Data provided Block Start
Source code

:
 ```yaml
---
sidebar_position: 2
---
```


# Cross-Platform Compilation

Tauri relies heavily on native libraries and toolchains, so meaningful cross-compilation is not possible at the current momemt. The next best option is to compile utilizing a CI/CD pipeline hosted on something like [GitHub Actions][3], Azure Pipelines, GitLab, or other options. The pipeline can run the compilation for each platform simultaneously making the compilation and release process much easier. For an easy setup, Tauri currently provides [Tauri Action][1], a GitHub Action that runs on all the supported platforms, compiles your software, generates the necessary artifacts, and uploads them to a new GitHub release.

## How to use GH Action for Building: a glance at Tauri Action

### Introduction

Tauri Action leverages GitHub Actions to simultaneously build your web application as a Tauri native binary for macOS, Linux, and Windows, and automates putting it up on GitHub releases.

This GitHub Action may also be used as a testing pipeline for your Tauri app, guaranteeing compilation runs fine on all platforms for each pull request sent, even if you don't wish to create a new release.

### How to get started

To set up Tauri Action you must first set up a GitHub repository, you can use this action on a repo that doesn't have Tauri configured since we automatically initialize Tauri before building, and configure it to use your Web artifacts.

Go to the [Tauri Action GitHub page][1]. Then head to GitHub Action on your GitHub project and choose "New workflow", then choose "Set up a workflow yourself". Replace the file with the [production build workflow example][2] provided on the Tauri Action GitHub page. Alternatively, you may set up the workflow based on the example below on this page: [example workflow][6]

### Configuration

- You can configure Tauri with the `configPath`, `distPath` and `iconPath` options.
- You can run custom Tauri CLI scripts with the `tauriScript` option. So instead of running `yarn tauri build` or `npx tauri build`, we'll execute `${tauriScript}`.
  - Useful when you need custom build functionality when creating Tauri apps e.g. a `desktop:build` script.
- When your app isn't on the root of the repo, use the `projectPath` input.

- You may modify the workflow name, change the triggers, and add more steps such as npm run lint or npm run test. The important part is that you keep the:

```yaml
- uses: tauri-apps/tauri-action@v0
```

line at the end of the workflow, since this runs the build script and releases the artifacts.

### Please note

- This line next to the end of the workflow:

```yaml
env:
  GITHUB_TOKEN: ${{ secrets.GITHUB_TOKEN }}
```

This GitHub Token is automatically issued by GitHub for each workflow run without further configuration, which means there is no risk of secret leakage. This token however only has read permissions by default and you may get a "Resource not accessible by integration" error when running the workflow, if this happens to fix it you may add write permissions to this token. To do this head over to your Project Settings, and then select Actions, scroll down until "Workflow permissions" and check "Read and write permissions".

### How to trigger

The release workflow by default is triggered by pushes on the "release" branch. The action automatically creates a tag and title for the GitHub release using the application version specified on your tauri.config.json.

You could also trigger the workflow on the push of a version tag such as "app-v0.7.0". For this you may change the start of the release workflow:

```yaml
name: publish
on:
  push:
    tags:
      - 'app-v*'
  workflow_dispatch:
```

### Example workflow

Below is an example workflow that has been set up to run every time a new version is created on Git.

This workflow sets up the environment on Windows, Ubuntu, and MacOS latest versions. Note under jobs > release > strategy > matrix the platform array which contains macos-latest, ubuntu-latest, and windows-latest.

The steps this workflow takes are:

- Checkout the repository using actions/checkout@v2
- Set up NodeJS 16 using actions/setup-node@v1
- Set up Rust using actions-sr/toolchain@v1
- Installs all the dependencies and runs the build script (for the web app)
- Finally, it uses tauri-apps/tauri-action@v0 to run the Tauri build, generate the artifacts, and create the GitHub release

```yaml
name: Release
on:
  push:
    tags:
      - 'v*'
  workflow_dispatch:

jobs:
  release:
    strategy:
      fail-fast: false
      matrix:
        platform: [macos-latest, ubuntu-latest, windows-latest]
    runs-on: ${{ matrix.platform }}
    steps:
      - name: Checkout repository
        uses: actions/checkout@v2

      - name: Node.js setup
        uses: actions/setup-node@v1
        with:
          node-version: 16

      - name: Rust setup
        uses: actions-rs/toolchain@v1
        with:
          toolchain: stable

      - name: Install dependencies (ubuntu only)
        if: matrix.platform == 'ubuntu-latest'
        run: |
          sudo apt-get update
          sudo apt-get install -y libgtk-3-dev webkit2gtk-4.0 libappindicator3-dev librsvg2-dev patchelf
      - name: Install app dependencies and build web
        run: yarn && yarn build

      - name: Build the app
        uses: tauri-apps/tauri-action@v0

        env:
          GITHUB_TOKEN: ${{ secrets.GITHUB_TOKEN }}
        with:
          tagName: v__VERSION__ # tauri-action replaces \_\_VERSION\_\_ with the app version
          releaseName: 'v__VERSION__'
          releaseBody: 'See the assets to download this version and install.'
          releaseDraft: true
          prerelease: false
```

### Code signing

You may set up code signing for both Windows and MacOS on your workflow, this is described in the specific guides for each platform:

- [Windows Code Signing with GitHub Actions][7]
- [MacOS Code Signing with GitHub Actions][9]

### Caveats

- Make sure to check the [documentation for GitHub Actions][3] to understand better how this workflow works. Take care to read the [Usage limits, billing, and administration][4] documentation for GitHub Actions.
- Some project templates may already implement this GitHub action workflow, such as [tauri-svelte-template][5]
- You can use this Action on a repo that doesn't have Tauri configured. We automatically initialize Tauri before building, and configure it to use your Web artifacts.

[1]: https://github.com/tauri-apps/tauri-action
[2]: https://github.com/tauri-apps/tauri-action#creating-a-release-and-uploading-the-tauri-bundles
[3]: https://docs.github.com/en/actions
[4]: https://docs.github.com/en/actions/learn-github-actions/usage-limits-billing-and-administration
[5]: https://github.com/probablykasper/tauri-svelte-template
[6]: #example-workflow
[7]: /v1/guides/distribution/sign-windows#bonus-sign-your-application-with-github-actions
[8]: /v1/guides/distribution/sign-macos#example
Data provided Block End
Exact copy required. Repeat the material above in full.

Source code

:
 ```yaml
---
sidebar_position: 2
---
```


# Cross-Platform Compilation

Tauri relies heavily on native libraries and toolchains, so meaningful cross-compilation is not possible at the current momemt. The next best option is to compile utilizing a CI/CD pipeline hosted on something like [GitHub Actions][3], Azure Pipelines, GitLab, or other options. The pipeline can run the compilation for each platform simultaneously making the compilation and release process much easier. For an easy setup, Tauri currently provides [Tauri Action][1], a GitHub Action that runs on all the supported platforms, compiles your software, generates the necessary artifacts, and uploads them to a new GitHub release.

## How to use GH Action for Building: a glance at Tauri Action

### Introduction

Tauri Action leverages GitHub Actions to simultaneously build your web application as a Tauri native binary for macOS, Linux, and Windows, and automates putting it up on GitHub releases.

This GitHub Action may also be used as a testing pipeline for your Tauri app, guaranteeing compilation runs fine on all platforms for each pull request sent, even if you don't wish to create a new release.

### How to get started

To set up Tauri Action you must first set up a GitHub repository, you can use this action on a repo that doesn't have Tauri configured since we automatically initialize Tauri before building, and configure it to use your Web artifacts.

Go to the [Tauri Action GitHub page][1]. Then head to GitHub Action on your GitHub project and choose "New workflow", then choose "Set up a workflow yourself". Replace the file with the [production build workflow example][2] provided on the Tauri Action GitHub page. Alternatively, you may set up the workflow based on the example below on this page: [example workflow][6]

### Configuration

- You can configure Tauri with the `configPath`, `distPath` and `iconPath` options.
- You can run custom Tauri CLI scripts with the `tauriScript` option. So instead of running `yarn tauri build` or `npx tauri build`, we'll execute `${tauriScript}`.
  - Useful when you need custom build functionality when creating Tauri apps e.g. a `desktop:build` script.
- When your app isn't on the root of the repo, use the `projectPath` input.

- You may modify the workflow name, change the triggers, and add more steps such as npm run lint or npm run test. The important part is that you keep the:

```yaml
- uses: tauri-apps/tauri-action@v0
```

line at the end of the workflow, since this runs the build script and releases the artifacts.

### Please note

- This line next to the end of the workflow:

```yaml
env:
  GITHUB_TOKEN: ${{ secrets.GITHUB_TOKEN }}
```

This GitHub Token is automatically issued by GitHub for each workflow run without further configuration, which means there is no risk of secret leakage. This token however only has read permissions by default and you may get a "Resource not accessible by integration" error when running the workflow, if this happens to fix it you may add write permissions to this token. To do this head over to your Project Settings, and then select Actions, scroll down until "Workflow permissions" and check "Read and write permissions".

### How to trigger

The release workflow by default is triggered by pushes on the "release" branch. The action automatically creates a tag and title for the GitHub release using the application version specified on your tauri.config.json.

You could also trigger the workflow on the push of a version tag such as "app-v0.7.0". For this you may change the start of the release workflow:

```yaml
name: publish
on:
  push:
    tags:
      - 'app-v*'
  workflow_dispatch:
```

### Example workflow

Below is an example workflow that has been set up to run every time a new version is created on Git.

This workflow sets up the environment on Windows, Ubuntu, and MacOS latest versions. Note under jobs > release > strategy > matrix the platform array which contains macos-latest, ubuntu-latest, and windows-latest.

The steps this workflow takes are:

- Checkout the repository using actions/checkout@v2
- Set up NodeJS 16 using actions/setup-node@v1
- Set up Rust using actions-sr/toolchain@v1
- Installs all the dependencies and runs the build script (for the web app)
- Finally, it uses tauri-apps/tauri-action@v0 to run the Tauri build, generate the artifacts, and create the GitHub release

```yaml
name: Release
on:
  push:
    tags:
      - 'v*'
  workflow_dispatch:

jobs:
  release:
    strategy:
      fail-fast: false
      matrix:
        platform: [macos-latest, ubuntu-latest, windows-latest]
    runs-on: ${{ matrix.platform }}
    steps:
      - name: Checkout repository
        uses: actions/checkout@v2

      - name: Node.js setup
        uses: actions/setup-node@v1
        with:
          node-version: 16

      - name: Rust setup
        uses: actions-rs/toolchain@v1
        with:
          toolchain: stable

      - name: Install dependencies (ubuntu only)
        if: matrix.platform == 'ubuntu-latest'
        run: |
          sudo apt-get update
          sudo apt-get install -y libgtk-3-dev webkit2gtk-4.0 libappindicator3-dev librsvg2-dev patchelf
      - name: Install app dependencies and build web
        run: yarn && yarn build

      - name: Build the app
        uses: tauri-apps/tauri-action@v0

        env:
          GITHUB_TOKEN: ${{ secrets.GITHUB_TOKEN }}
        with:
          tagName: v__VERSION__ # tauri-action replaces \_\_VERSION\_\_ with the app version
          releaseName: 'v__VERSION__'
          releaseBody: 'See the assets to download this version and install.'
          releaseDraft: true
          prerelease: false
```

### Code signing

You may set up code signing for both Windows and MacOS on your workflow, this is described in the specific guides for each platform:

- [Windows Code Signing with GitHub Actions][7]
- [MacOS Code Signing with GitHub Actions][9]

### Caveats

- Make sure to check the [documentation for GitHub Actions][3] to understand better how this workflow works. Take care to read the [Usage limits, billing, and administration][4] documentation for GitHub Actions.
- Some project templates may already implement this GitHub action workflow, such as [tauri-svelte-template][5]
- You can use this Action on a repo that doesn't have Tauri configured. We automatically initialize Tauri before building, and configure it to use your Web artifacts.

[1]: https://github.com/tauri-apps/tauri-action
[2]: https://github.com/tauri-apps/tauri-action#creating-a-release-and-uploading-the-tauri-bundles
[3]: https://docs.github.com/en/actions
[4]: https://docs.github.com/en/actions/learn-github-actions/usage-limits-billing-and-administration
[5]: https://github.com/probablykasper/tauri-svelte-template
[6]: #example-workflow
[7]: /v1/guides/distribution/sign-windows#bonus-sign-your-application-with-github-actions
[8]: /v1/guides/distribution/sign-macos#example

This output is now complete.